--- START ---

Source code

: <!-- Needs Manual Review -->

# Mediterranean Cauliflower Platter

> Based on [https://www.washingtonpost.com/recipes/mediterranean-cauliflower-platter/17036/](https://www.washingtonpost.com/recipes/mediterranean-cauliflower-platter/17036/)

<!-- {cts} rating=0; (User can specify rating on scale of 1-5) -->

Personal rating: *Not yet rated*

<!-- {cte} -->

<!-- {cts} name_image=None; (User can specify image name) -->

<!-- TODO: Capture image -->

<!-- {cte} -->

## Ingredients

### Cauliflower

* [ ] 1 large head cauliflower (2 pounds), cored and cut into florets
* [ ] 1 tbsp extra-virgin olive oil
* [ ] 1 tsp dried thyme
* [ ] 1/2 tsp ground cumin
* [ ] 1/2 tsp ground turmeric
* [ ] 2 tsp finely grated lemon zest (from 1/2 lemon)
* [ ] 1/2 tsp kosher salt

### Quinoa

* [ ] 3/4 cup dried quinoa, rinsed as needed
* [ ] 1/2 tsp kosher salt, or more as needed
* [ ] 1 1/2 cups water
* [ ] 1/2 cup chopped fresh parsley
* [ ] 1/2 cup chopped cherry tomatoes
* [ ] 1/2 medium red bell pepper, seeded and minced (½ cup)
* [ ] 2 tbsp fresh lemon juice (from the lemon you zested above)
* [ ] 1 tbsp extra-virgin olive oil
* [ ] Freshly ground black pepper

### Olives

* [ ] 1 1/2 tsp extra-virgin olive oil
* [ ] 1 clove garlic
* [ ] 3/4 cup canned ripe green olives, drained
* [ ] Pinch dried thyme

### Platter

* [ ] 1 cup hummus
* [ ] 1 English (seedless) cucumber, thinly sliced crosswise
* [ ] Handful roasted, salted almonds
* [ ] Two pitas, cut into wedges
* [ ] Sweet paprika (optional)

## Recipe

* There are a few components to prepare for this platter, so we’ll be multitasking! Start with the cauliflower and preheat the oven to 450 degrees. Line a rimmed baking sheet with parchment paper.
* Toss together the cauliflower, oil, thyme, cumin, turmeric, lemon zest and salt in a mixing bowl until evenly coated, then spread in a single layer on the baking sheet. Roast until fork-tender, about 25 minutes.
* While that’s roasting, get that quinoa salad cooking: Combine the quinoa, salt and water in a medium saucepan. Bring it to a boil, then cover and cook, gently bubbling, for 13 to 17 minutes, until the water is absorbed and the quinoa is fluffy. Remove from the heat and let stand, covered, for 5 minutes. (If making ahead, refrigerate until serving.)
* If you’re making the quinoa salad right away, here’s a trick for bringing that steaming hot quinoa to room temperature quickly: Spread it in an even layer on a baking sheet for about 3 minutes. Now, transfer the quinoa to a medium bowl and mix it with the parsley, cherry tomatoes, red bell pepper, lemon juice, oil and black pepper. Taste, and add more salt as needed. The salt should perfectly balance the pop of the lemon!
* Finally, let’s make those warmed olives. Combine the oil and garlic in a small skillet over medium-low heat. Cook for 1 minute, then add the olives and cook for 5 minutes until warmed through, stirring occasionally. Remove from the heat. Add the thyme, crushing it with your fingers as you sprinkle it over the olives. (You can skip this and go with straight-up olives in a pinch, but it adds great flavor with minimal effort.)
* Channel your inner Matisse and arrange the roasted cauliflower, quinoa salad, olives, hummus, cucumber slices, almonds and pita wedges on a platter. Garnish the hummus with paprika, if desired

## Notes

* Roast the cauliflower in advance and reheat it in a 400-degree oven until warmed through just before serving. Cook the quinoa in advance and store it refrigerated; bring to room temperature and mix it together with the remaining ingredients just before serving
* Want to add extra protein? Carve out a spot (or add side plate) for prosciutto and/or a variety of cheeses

--- END ---

YOUR OBJECTIVE> Where the data above reaches the line holding "about 25 minutes.", begin printing, and stop after the line holding "ingredients just before serving". Each line must be reproduced exactly, with nothing else added.

SOLUTION>
* Toss together the cauliflower, oil, thyme, cumin, turmeric, lemon zest and salt in a mixing bowl until evenly coated, then spread in a single layer on the baking sheet. Roast until fork-tender, about 25 minutes.
* While that’s roasting, get that quinoa salad cooking: Combine the quinoa, salt and water in a medium saucepan. Bring it to a boil, then cover and cook, gently bubbling, for 13 to 17 minutes, until the water is absorbed and the quinoa is fluffy. Remove from the heat and let stand, covered, for 5 minutes. (If making ahead, refrigerate until serving.)
* If you’re making the quinoa salad right away, here’s a trick for bringing that steaming hot quinoa to room temperature quickly: Spread it in an even layer on a baking sheet for about 3 minutes. Now, transfer the quinoa to a medium bowl and mix it with the parsley, cherry tomatoes, red bell pepper, lemon juice, oil and black pepper. Taste, and add more salt as needed. The salt should perfectly balance the pop of the lemon!
* Finally, let’s make those warmed olives. Combine the oil and garlic in a small skillet over medium-low heat. Cook for 1 minute, then add the olives and cook for 5 minutes until warmed through, stirring occasionally. Remove from the heat. Add the thyme, crushing it with your fingers as you sprinkle it over the olives. (You can skip this and go with straight-up olives in a pinch, but it adds great flavor with minimal effort.)
* Channel your inner Matisse and arrange the roasted cauliflower, quinoa salad, olives, hummus, cucumber slices, almonds and pita wedges on a platter. Garnish the hummus with paprika, if desired

## Notes

* Roast the cauliflower in advance and reheat it in a 400-degree oven until warmed through just before serving. Cook the quinoa in advance and store it refrigerated; bring to room temperature and mix it together with the remaining ingredients just before serving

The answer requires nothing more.